The directors and officers of the Company are aware of the existence of laws governing accountability of directors and officers for corporate opportunity and requiring disclosures by directors of conflicts of interest and Rio Narcea will rely upon such laws in respect of any directors’ and officers’ conflicts of interest or in respect of any breaches of duty by any of its directors or officers. All such conflicts will be disclosed by such directors or officers in accordance with the Canada Business Corporations Act and they will govern themselves in respect thereof to the best of their ability in accordance with the obligations imposed upon them by law.
INTEREST OF MANAGEMENT AND OTHERS IN MATERIAL TRANSACTIONS
Certain directors and executive officers of Rio Narcea and Defiance may have had certain interests in connection with the plan of arrangement, including John W. W. Hick who, prior to the completion of the plan of arrangement, was the President and Chief Executive Officer and a director of Defiance as well as a director of Rio Narcea. In respect of all matters in relation to discussions between the two companies and in relation to the plan of arrangement, Mr. Hick had declared his interest by virtue of his positions with both companies and absented himself from all discussions and abstained from all votes on these and all related matters.
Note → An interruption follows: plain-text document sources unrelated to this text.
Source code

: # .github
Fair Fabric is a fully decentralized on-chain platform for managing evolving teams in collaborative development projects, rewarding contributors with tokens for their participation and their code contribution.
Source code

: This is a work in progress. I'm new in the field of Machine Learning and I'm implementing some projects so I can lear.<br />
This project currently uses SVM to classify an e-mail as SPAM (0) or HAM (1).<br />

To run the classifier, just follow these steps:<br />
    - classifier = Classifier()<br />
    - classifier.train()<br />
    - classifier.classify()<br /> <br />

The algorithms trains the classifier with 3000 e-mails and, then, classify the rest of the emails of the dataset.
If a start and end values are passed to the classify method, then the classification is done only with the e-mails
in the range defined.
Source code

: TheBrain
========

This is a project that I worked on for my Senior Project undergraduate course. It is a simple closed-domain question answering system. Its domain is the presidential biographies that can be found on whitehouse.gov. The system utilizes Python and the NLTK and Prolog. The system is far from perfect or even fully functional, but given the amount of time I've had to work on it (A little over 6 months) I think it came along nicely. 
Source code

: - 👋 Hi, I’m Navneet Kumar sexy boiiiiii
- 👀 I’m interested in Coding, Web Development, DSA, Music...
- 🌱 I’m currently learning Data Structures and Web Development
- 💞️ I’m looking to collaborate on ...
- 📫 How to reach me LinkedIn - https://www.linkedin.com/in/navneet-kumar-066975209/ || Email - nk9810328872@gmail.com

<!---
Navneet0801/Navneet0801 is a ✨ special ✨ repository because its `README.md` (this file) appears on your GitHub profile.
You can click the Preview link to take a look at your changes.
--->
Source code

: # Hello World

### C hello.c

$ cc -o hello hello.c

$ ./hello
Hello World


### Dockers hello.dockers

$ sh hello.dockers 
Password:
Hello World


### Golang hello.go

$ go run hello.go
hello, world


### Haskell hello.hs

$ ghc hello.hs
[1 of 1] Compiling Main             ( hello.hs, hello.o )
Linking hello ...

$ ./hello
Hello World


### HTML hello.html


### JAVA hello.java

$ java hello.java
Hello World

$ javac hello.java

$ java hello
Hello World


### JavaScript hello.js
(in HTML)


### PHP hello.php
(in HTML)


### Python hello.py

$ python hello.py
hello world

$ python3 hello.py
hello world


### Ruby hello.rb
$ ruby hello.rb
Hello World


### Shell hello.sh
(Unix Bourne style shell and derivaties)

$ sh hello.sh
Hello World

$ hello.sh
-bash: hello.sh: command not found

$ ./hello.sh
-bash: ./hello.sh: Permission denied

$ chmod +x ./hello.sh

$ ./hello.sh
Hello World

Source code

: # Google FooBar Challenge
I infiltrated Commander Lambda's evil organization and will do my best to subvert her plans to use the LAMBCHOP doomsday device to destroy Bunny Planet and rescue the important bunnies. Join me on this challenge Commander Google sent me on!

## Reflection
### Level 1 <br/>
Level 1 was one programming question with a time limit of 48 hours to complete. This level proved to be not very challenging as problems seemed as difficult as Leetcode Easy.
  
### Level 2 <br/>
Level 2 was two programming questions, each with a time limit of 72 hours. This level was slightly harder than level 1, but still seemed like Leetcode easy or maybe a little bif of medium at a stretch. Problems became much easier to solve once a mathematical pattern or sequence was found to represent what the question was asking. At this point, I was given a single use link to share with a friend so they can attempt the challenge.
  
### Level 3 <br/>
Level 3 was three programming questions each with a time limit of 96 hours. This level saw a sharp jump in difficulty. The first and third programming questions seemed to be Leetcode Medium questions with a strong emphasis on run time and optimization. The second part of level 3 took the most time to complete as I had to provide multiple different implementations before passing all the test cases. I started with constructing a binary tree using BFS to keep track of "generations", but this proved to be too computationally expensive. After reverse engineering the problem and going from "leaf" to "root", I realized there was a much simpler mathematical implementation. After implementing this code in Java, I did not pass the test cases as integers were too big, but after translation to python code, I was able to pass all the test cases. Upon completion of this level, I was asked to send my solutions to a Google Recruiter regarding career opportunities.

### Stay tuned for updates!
TRANSFER AGENT AND REGISTRAR
The transfer agent and registrar for the Common Shares is Computershare Trust Company of Canada at its principal offices in Toronto, Ontario.
The warrant agent for the Warrants is Computershare Trust Company of Canada at its principal offices in Toronto, Ontario.
MATERIAL CONTRACTS
The only material contracts entered into by the Company within the financial year ended December 31, 2005 or before such time that are still in effect, other than in the ordinary course of business, are as follows:
1.
The common share purchase warrant indenture, as supplemented, between the Company and Computershare Trust Company of Canada dated as of September 11, 2003 referred to under the heading “General Development of the Business – Equity Financing”.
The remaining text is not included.